Georgia Bulletin

The Newspaper of the Catholic Archdiocese of Atlanta

Photo By Michael Alexander
Chef Henry Chandler grew up on a cattle, cotton and pecan farm in St. Maurice, La. He learned to cook from his Nanny Castelle before the age of 10, but he credits his father with passing on to him a hard work ethic.

Acworth

Chef Henry In Spotlight After ‘Nightline’ Win

By ANDREW NELSON, Staff Writer | Published October 28, 2010

The upbeat zydeco music at Henry’s Louisiana Grill greets visitors before stepping into the restaurant. A basketful of Mardi Gras beads are there for the taking. A shrine to Louisiana State University football and the New Orleans Saints covers one wall. And hanging on another is a crucifix.

A bustling restaurant in the charming center of the city, the chef and restaurant’s namesake is Henry Chandler III, an upbeat, friendly, shaggy-haired chef.

The 10-year-old restaurant, at 4835 N. Main St., recently earned national recognition when it won the People’s Platelist contest by getting more than 10,000 online votes.

It started with more than 1,000 people nominating a local chef for the “Nightline” People’s Platelist contest. The entries were narrowed to 20 finalists. Then the polls were opened for an online popularity contest. The chef earning the top votes from viewers earned a spot on national television. The contest was hosted by ABC’s “Nightline” show.

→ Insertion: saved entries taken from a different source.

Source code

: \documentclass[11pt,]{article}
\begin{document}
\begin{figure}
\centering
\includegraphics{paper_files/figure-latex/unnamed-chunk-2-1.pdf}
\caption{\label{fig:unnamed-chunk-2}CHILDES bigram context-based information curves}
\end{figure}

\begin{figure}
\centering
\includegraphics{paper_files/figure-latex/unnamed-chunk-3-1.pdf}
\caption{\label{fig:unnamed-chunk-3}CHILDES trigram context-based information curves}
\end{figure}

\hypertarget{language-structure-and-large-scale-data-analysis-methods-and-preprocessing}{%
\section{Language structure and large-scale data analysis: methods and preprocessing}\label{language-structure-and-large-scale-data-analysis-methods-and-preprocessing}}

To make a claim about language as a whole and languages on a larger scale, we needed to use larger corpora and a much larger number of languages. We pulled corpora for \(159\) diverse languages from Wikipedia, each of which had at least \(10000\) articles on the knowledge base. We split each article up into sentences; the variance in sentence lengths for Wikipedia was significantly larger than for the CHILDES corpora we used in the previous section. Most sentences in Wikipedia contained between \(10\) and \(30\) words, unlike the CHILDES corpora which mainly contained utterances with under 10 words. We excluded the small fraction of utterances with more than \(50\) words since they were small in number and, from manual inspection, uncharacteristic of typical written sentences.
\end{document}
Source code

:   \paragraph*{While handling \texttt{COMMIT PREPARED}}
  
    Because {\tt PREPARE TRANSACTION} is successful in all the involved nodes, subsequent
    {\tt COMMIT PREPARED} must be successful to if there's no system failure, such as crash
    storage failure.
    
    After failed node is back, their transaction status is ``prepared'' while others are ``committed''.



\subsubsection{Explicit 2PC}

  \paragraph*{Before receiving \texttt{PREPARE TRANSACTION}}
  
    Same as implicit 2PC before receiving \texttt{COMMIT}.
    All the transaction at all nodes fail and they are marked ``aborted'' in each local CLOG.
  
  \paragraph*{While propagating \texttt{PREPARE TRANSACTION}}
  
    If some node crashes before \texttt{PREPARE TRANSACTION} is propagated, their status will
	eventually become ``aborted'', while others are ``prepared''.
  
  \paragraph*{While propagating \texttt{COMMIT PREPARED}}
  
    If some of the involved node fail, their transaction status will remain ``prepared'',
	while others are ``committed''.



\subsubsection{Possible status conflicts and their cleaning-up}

“We worked very hard for it,” Chandler said. “I closed my eyes and held my breath” the night of the announcement, he said.

Since the news broke in early October, folks have streamed into the place.

“It’s not how many customers come through the door. It’s how many come back,” said Chandler, who has on pants decorated with colorful peppers and beads around his neck. He sipped a cup of espresso with milk.

Chandler grew up on a cotton, cattle and pecan plantation in rural Saint Maurice, La. It was there that he learned to cook, paying attention to his nanny, Castelle.

He called his mother a “Southern belle,” who left it to Castelle to care for him and his siblings. And it was Castelle who showed him how to cook. His first meal was dumplings for workers on his father’s farm.

Later at the University of  Louisiana at Lafayette, Chandler had more of an appreciation for good times than studies. Chandler admits he spent too much of his time at college partying before he found himself working on an oil rig some 120 miles offshore at his father’s insistence.

His formal training in the kitchen came in Europe, working beside master chefs in London. The jobs were really starting at the “armpit of the kitchen,” he said.

The hard work paid off, when he returned to Georgia to work as a corporate chef.

After awhile of working for others, Chandler and his wife, Claudia, got the idea to strike out on their own. In 2000, he opened a 45-seat restaurant. Six years later, he moved to this 175-seat restaurant on the corner of Dallas and N. Main streets, where he has a habit of visiting the dining room to make sure guests are happy.

The “Louisiana Ooh La La!” is his signature dish. He called it a “rich, thick, Cajun alfredo” with spicy ham, roasted garlic, flash fried seafood.

“I only give away part of the recipe,” he said.

Chandler said a customer once told him, “Henry’s food is like having Mardi Gras in your mouth.”

His Catholic faith plays a big part in his life. His children, son Liam (whose given name is William Chandler IV) and daughter Danielle Grace, attend St. Catherine of Siena School and Blessed Trinity High School, respectively.

A prayer before meals is common when the family eats breakfast. That’s when the family catches up since the restaurant demands his evening time. The family sets aside time to pray a rosary together.

“Without faith, what are we here for?” Chandler asks.

The family attends St. Catherine of Siena Church, Kennesaw, where Chandler’s wife is a lay minister.

“I’ve been sitting in the same spot for 21 years. I don’t like anyone taking my spot,” said Chandler.

Parents need to teach their children the faith, Chandler said. He compared it to a chef passing on a valuable recipe to a young person learning to cook.

Another passion of his is organ donation. Chandler likes to say he is “51 years old with a 22-year-old liver.” In 2007, exhaustion was wearing him out. A routine doctor’s appointment found he had liver cancer with just months to live.

Experimental drugs and prayers weren’t reversing the cancer. His situation worsened. Death seemed imminent as a search for a new liver continued. He received last rites of the church.

A liver was finally found from a young person.

Now, he advocates and raises money for organ donation programs. He carries organ donor cards in his wallet to hand out. April is Donate Life Month and it is a big deal here. The restaurant in 2009 signed up 20 new organ donors and he has a goal for 2011 of 100.

There is a fun spirit in the restaurant. It is a crowd pleaser and an important specialty of Chandler’s grill. You can see the TV show featuring Chef Henry online at: http://bit.ly/aBbCxG.

“We started out with nothing and this is where we’ve come,” Chandler said.